What the task asks → Output the material exactly, with every line intact.

Data to process →
▼

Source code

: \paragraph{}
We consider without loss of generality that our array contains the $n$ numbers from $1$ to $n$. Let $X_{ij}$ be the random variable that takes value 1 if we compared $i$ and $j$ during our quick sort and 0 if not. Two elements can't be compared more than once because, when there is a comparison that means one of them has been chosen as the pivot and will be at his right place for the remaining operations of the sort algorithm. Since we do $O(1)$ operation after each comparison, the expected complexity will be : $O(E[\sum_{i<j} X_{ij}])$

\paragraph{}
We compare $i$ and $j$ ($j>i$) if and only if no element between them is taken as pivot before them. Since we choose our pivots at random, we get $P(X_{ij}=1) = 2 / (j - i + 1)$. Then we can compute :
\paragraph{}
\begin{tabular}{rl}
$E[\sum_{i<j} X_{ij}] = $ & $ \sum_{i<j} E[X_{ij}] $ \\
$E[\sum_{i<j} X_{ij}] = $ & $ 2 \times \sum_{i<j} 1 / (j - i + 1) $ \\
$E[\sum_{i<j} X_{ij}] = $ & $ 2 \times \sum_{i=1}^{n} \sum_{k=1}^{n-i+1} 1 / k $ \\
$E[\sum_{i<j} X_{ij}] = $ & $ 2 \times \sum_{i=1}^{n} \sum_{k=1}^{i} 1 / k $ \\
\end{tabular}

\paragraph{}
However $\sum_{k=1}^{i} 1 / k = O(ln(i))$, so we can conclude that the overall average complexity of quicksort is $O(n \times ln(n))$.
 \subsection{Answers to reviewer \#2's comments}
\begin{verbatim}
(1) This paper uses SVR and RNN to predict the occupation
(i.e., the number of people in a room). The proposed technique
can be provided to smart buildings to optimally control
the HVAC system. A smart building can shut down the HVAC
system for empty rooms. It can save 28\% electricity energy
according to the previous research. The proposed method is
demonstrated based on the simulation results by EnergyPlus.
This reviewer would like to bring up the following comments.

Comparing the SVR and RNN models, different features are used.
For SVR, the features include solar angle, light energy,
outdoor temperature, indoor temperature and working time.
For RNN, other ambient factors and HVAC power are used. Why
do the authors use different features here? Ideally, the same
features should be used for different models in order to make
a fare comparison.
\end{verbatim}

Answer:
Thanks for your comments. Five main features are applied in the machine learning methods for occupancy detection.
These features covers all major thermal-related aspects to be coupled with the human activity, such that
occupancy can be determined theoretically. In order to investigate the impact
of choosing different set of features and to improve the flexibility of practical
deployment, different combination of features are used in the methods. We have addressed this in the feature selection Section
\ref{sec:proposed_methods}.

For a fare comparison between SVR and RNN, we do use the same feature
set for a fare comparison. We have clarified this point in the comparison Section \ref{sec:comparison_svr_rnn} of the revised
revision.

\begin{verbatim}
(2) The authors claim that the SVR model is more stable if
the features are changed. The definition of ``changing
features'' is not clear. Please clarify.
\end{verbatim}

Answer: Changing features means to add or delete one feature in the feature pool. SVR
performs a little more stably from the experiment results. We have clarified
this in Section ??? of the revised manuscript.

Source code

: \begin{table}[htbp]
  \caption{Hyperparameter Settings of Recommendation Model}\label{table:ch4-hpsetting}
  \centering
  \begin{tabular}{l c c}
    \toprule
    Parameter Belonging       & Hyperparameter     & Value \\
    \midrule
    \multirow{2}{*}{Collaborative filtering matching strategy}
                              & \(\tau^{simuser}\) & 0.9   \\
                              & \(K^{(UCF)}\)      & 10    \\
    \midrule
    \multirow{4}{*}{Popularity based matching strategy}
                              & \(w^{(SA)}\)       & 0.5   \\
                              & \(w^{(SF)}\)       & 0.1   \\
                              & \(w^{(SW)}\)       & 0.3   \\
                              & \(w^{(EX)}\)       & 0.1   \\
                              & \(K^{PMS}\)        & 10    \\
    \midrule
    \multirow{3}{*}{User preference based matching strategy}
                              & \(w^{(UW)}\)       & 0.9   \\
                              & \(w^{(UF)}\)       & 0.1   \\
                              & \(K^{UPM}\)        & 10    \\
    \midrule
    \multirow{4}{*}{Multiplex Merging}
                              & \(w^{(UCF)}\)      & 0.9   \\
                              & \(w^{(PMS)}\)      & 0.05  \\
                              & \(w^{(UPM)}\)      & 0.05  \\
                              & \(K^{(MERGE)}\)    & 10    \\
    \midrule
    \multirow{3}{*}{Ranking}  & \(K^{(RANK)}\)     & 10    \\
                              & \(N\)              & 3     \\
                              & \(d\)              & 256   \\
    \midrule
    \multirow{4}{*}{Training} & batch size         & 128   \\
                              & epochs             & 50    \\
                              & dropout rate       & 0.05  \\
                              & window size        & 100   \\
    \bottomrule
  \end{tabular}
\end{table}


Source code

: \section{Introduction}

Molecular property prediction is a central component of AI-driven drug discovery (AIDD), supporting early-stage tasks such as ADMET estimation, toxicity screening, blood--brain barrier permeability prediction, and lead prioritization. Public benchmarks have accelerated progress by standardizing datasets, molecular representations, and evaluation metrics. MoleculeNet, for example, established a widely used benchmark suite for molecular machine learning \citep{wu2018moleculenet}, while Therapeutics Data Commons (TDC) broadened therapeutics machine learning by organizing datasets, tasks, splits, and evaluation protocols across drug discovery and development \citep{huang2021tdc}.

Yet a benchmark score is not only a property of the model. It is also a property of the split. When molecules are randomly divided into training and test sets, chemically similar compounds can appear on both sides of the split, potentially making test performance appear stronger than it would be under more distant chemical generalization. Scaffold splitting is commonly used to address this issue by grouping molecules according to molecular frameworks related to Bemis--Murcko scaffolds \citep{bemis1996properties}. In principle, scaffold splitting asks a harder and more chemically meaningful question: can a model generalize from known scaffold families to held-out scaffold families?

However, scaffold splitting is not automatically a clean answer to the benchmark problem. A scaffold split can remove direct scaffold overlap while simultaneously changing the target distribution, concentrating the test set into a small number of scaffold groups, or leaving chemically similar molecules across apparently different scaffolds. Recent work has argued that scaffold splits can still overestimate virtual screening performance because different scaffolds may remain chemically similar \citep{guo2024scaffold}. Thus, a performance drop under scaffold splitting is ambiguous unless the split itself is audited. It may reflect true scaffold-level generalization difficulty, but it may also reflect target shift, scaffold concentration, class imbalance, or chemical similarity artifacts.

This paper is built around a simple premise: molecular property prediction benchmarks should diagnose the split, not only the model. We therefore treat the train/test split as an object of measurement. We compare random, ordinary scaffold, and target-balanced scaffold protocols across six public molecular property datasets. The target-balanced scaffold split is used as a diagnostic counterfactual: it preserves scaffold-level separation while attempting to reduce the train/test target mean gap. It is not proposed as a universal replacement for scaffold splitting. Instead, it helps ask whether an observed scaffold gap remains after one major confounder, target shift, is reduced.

▲

Solution to this task →
Source code

: \paragraph{}
We consider without loss of generality that our array contains the $n$ numbers from $1$ to $n$. Let $X_{ij}$ be the random variable that takes value 1 if we compared $i$ and $j$ during our quick sort and 0 if not. Two elements can't be compared more than once because, when there is a comparison that means one of them has been chosen as the pivot and will be at his right place for the remaining operations of the sort algorithm. Since we do $O(1)$ operation after each comparison, the expected complexity will be : $O(E[\sum_{i<j} X_{ij}])$

\paragraph{}
We compare $i$ and $j$ ($j>i$) if and only if no element between them is taken as pivot before them. Since we choose our pivots at random, we get $P(X_{ij}=1) = 2 / (j - i + 1)$. Then we can compute :
\paragraph{}
\begin{tabular}{rl}
$E[\sum_{i<j} X_{ij}] = $ & $ \sum_{i<j} E[X_{ij}] $ \\
$E[\sum_{i<j} X_{ij}] = $ & $ 2 \times \sum_{i<j} 1 / (j - i + 1) $ \\
$E[\sum_{i<j} X_{ij}] = $ & $ 2 \times \sum_{i=1}^{n} \sum_{k=1}^{n-i+1} 1 / k $ \\
$E[\sum_{i<j} X_{ij}] = $ & $ 2 \times \sum_{i=1}^{n} \sum_{k=1}^{i} 1 / k $ \\
\end{tabular}

\paragraph{}
However $\sum_{k=1}^{i} 1 / k = O(ln(i))$, so we can conclude that the overall average complexity of quicksort is $O(n \times ln(n))$.
 \subsection{Answers to reviewer \#2's comments}
\begin{verbatim}
(1) This paper uses SVR and RNN to predict the occupation
(i.e., the number of people in a room). The proposed technique
can be provided to smart buildings to optimally control
the HVAC system. A smart building can shut down the HVAC
system for empty rooms. It can save 28\% electricity energy
according to the previous research. The proposed method is
demonstrated based on the simulation results by EnergyPlus.
This reviewer would like to bring up the following comments.

Comparing the SVR and RNN models, different features are used.
For SVR, the features include solar angle, light energy,
outdoor temperature, indoor temperature and working time.
For RNN, other ambient factors and HVAC power are used. Why
do the authors use different features here? Ideally, the same
features should be used for different models in order to make
a fare comparison.
\end{verbatim}

Answer:
Thanks for your comments. Five main features are applied in the machine learning methods for occupancy detection.
These features covers all major thermal-related aspects to be coupled with the human activity, such that
occupancy can be determined theoretically. In order to investigate the impact
of choosing different set of features and to improve the flexibility of practical
deployment, different combination of features are used in the methods. We have addressed this in the feature selection Section
\ref{sec:proposed_methods}.

For a fare comparison between SVR and RNN, we do use the same feature
set for a fare comparison. We have clarified this point in the comparison Section \ref{sec:comparison_svr_rnn} of the revised
revision.

\begin{verbatim}
(2) The authors claim that the SVR model is more stable if
the features are changed. The definition of ``changing
features'' is not clear. Please clarify.
\end{verbatim}

Answer: Changing features means to add or delete one feature in the feature pool. SVR
performs a little more stably from the experiment results. We have clarified
this in Section ??? of the revised manuscript.

Source code

: \begin{table}[htbp]
  \caption{Hyperparameter Settings of Recommendation Model}\label{table:ch4-hpsetting}
  \centering
  \begin{tabular}{l c c}
    \toprule
    Parameter Belonging       & Hyperparameter     & Value \\
    \midrule
    \multirow{2}{*}{Collaborative filtering matching strategy}
                              & \(\tau^{simuser}\) & 0.9   \\
                              & \(K^{(UCF)}\)      & 10    \\
    \midrule
    \multirow{4}{*}{Popularity based matching strategy}
                              & \(w^{(SA)}\)       & 0.5   \\
                              & \(w^{(SF)}\)       & 0.1   \\
                              & \(w^{(SW)}\)       & 0.3   \\
                              & \(w^{(EX)}\)       & 0.1   \\
                              & \(K^{PMS}\)        & 10    \\
    \midrule
    \multirow{3}{*}{User preference based matching strategy}
                              & \(w^{(UW)}\)       & 0.9   \\
                              & \(w^{(UF)}\)       & 0.1   \\
                              & \(K^{UPM}\)        & 10    \\
    \midrule
    \multirow{4}{*}{Multiplex Merging}
                              & \(w^{(UCF)}\)      & 0.9   \\
                              & \(w^{(PMS)}\)      & 0.05  \\
                              & \(w^{(UPM)}\)      & 0.05  \\
                              & \(K^{(MERGE)}\)    & 10    \\
    \midrule
    \multirow{3}{*}{Ranking}  & \(K^{(RANK)}\)     & 10    \\
                              & \(N\)              & 3     \\
                              & \(d\)              & 256   \\
    \midrule
    \multirow{4}{*}{Training} & batch size         & 128   \\
                              & epochs             & 50    \\
                              & dropout rate       & 0.05  \\
                              & window size        & 100   \\
    \bottomrule
  \end{tabular}
\end{table}


Source code

: \section{Introduction}

Molecular property prediction is a central component of AI-driven drug discovery (AIDD), supporting early-stage tasks such as ADMET estimation, toxicity screening, blood--brain barrier permeability prediction, and lead prioritization. Public benchmarks have accelerated progress by standardizing datasets, molecular representations, and evaluation metrics. MoleculeNet, for example, established a widely used benchmark suite for molecular machine learning \citep{wu2018moleculenet}, while Therapeutics Data Commons (TDC) broadened therapeutics machine learning by organizing datasets, tasks, splits, and evaluation protocols across drug discovery and development \citep{huang2021tdc}.

Yet a benchmark score is not only a property of the model. It is also a property of the split. When molecules are randomly divided into training and test sets, chemically similar compounds can appear on both sides of the split, potentially making test performance appear stronger than it would be under more distant chemical generalization. Scaffold splitting is commonly used to address this issue by grouping molecules according to molecular frameworks related to Bemis--Murcko scaffolds \citep{bemis1996properties}. In principle, scaffold splitting asks a harder and more chemically meaningful question: can a model generalize from known scaffold families to held-out scaffold families?

However, scaffold splitting is not automatically a clean answer to the benchmark problem. A scaffold split can remove direct scaffold overlap while simultaneously changing the target distribution, concentrating the test set into a small number of scaffold groups, or leaving chemically similar molecules across apparently different scaffolds. Recent work has argued that scaffold splits can still overestimate virtual screening performance because different scaffolds may remain chemically similar \citep{guo2024scaffold}. Thus, a performance drop under scaffold splitting is ambiguous unless the split itself is audited. It may reflect true scaffold-level generalization difficulty, but it may also reflect target shift, scaffold concentration, class imbalance, or chemical similarity artifacts.

This paper is built around a simple premise: molecular property prediction benchmarks should diagnose the split, not only the model. We therefore treat the train/test split as an object of measurement. We compare random, ordinary scaffold, and target-balanced scaffold protocols across six public molecular property datasets. The target-balanced scaffold split is used as a diagnostic counterfactual: it preserves scaffold-level separation while attempting to reduce the train/test target mean gap. It is not proposed as a universal replacement for scaffold splitting. Instead, it helps ask whether an observed scaffold gap remains after one major confounder, target shift, is reduced.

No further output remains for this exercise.